What is expected: Looking through the records that follow, determine how many lines contain "greedycount" and reply with that number alone.

[Collected data]
==============================
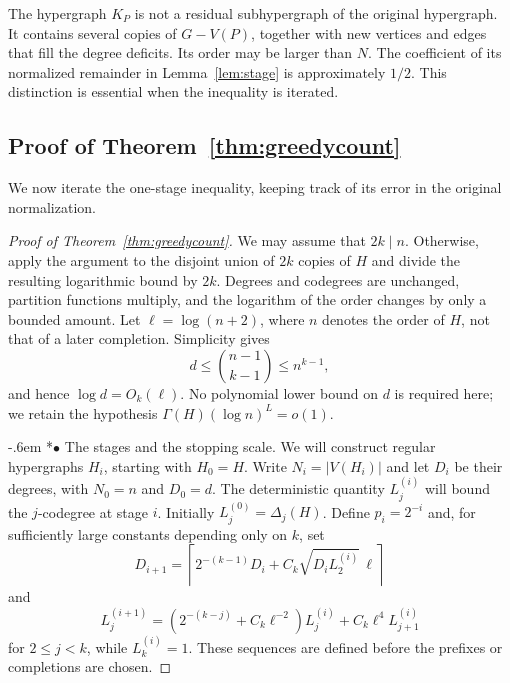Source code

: \documentclass[11pt,reqno]{amsart}
\makeatletter
\numberwithin{equation}{section}
\renewcommand{\paragraph}{\@startsection{paragraph}{4}%
    \z@{.75\linespacing\@plus.2\linespacing\@minus.1\linespacing}%
    {-.6em}%
    {\normalfont\bfseries}}
\newcommand{\proofparagraph}[1]{%
    \paragraph*{$\bullet$ #1}\ignorespaces}
\theoremstyle{plain}
\theoremstyle{definition}
\makeatother
\begin{document}
The hypergraph $K_P$ is not a residual subhypergraph of the original hypergraph.
It contains several copies of $G-V(P)$, together with new vertices and edges that fill the degree deficits.
Its order may be larger than $N$.
The coefficient of its normalized remainder in Lemma~\ref{lem:stage} is approximately $1/2$.
This distinction is essential when the inequality is iterated.

\subsection{Proof of Theorem~\ref{thm:greedycount}}\label{subsec:proof-greedycount}
We now iterate the one-stage inequality, keeping track of its error in the original normalization.

\begin{proof}[Proof of Theorem~\ref{thm:greedycount}]
    We may assume that $2k\mid n$.
    Otherwise, apply the argument to the disjoint union of $2k$ copies of $H$ and divide the resulting logarithmic bound by $2k$.
    Degrees and codegrees are unchanged, partition functions multiply, and the logarithm of the order changes by only a bounded amount.
    Let $\ell=\log(n+2)$, where $n$ denotes the order of $H$, not that of a later completion.
    Simplicity gives
    \[
        d\le\binom{n-1}{k-1}\le n^{k-1},
    \]
    and hence $\log d=O_k(\ell)$.
    No polynomial lower bound on $d$ is required here; we retain the hypothesis $\Gamma(H)(\log n)^L=o(1)$.

    \proofparagraph{The stages and the stopping scale.}
    We will construct regular hypergraphs $H_i$, starting with $H_0=H$.
    Write $N_i=|V(H_i)|$ and let $D_i$ be their degrees, with $N_0=n$ and $D_0=d$.
    The deterministic quantity $L_j^{(i)}$ will bound the $j$-codegree at stage $i$.
    Initially $L_j^{(0)}=\Delta_j(H)$.
    Define $p_i=2^{-i}$ and, for sufficiently large constants depending only on $k$, set
    \begin{equation}\label{eq:greedy-degree-recurrence}
        D_{i+1}=\left\lceil 2^{-(k-1)}D_i+C_k\sqrt{D_iL_2^{(i)}}\,\ell\right\rceil
    \end{equation}
    and
    \begin{equation}\label{eq:greedy-codegree-recurrence}
        L_j^{(i+1)}=(2^{-(k-j)}+C_k\ell^{-2})L_j^{(i)}+C_k\ell^4L_{j+1}^{(i)}
    \end{equation}
    for $2\le j<k$, while $L_k^{(i)}=1$.
    These sequences are defined before the prefixes or completions are chosen.


\end{proof}
\end{document}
==============================
Output below: 2